As the lead manager of four-star Invesco Global Endeavour Fund, his long-term commitments to superior companies have resulted in a lengthy average holding period of 13 years.  During the last two years, fund turnover has been a mere 8%.

“Low turnover is more tax efficient than frequent trading, and allows us to reap the benefits of companies that grow over time,” Hyrich says. “Our 13-year average holding period is probably one of the longest in the fund industry. It goes to our style of investing, which is to buy great growth companies that are wealth ‘compounders.’ As long as they continue to be great companies and the valuations are good, we will hang on.”

Moves like Buffett

This approach is akin to that of world-famous investor Warren Buffett who likes to say his “favorite holding period is forever” and is in sharp contrast to the frenetic trading activity favoured by many investors.  According to numbers compiled by U.S. based Ned Davis Research Inc. and quoted by Hyrich, the current holding period for the average stock on the New York Stock Exchange is eight months, a fraction of the eight years it stood at in the 1950’s.  

Hyrich’s 18-year tenure on the fund is also indicative of his committed approach.

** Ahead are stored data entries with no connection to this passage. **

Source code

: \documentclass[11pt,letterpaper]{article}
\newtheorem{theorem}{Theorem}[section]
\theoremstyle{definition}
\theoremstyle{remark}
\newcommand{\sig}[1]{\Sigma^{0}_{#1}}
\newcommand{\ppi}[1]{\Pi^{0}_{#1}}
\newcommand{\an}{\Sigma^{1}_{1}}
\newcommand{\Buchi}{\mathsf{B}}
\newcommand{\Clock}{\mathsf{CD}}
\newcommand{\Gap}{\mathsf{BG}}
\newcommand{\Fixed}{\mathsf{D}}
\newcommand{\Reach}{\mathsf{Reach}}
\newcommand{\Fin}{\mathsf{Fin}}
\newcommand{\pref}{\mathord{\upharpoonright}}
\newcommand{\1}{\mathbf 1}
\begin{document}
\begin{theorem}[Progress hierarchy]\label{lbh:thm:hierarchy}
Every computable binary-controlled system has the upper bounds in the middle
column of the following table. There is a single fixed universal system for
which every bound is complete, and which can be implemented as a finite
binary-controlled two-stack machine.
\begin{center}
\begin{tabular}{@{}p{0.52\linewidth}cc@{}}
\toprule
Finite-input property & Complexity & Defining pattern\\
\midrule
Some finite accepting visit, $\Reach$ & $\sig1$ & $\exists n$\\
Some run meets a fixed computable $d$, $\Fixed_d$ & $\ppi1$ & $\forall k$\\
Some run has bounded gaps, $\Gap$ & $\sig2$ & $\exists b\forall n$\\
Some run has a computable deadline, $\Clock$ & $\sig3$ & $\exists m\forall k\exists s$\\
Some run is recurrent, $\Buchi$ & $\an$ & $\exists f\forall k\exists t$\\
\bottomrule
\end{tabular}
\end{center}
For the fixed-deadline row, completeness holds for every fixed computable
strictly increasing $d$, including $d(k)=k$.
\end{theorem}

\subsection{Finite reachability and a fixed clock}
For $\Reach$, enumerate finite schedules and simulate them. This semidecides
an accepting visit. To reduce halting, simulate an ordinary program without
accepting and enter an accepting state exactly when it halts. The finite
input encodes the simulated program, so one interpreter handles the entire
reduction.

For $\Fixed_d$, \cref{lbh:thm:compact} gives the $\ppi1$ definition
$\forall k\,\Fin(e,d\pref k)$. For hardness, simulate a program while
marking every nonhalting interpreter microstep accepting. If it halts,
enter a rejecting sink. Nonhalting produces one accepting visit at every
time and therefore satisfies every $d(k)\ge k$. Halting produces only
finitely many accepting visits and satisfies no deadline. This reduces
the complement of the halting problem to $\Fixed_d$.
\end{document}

He joined the team in 2001, and has been lead manager since February, 2007.  Invesco’s Erin Greenfield, vice president and portfolio manager, has been co-manager since 2008.

A stickler for strength

The fund has a portfolio of 38 companies, all with solid growth prospects and a record of producing strong free cash flow and reinvesting it back in the business to sustain high rates of growth. Hyrich is a stickler for strong balance sheets, as “it’s hard to go bankrupt with no debt.”

The oldest holding in the fund, there since before Hyrich joined the team, is Ross Stores Inc. [ROST].  It is currently the fund’s largest holding, accounting for 7.6% of assets. The U.S.-based discount department store chain has a similar strategy to Winners Merchants International LP in Canada, focusing on the sale of off-price clothing to mid-market customers.

Ross Stores still has a long growth runway ahead of it, Hyrich says.  It operates 1,700 stores across 40 states, but he says there is room to grow to more than 3,000 locations in the next 10 to 15 years as Ross expands in existing markets as well as the 12 states it has not yet penetrated, including the densely populated New York state.  The company’s long-term return on equity is a “phenomenal” 45%, says Hyrich, indicating its talent for redeploying cash profitably.

A relatively recent purchase in the fund, bought when stock markets sagged last December, is Facebook Inc. [FB], a dominant player in online social media with 2.3 billion global users. Facebook stock dropped over criticism about the Russians’ use of its platform for political meddling in the U.S. election as well as inadequate privacy policies – problems that are being addressed.

Tapped into the next generation of growth

“People are spending more and more time on their smart phones and less time with traditional media such as newspapers and magazines,” Hyrich says. “Given the addictive nature of social media, there is huge potential for advertising revenue growth.”

Although Facebook suffered some public relations challenges last year, it still managed to grow its revenue an impressive 37% to US$56 billion, Hyrich says. The stock dropped a sharp 44% from a high of US$219 in July/2018 to a low of US$123 last December, presenting a compelling buying opportunity for Hyrich.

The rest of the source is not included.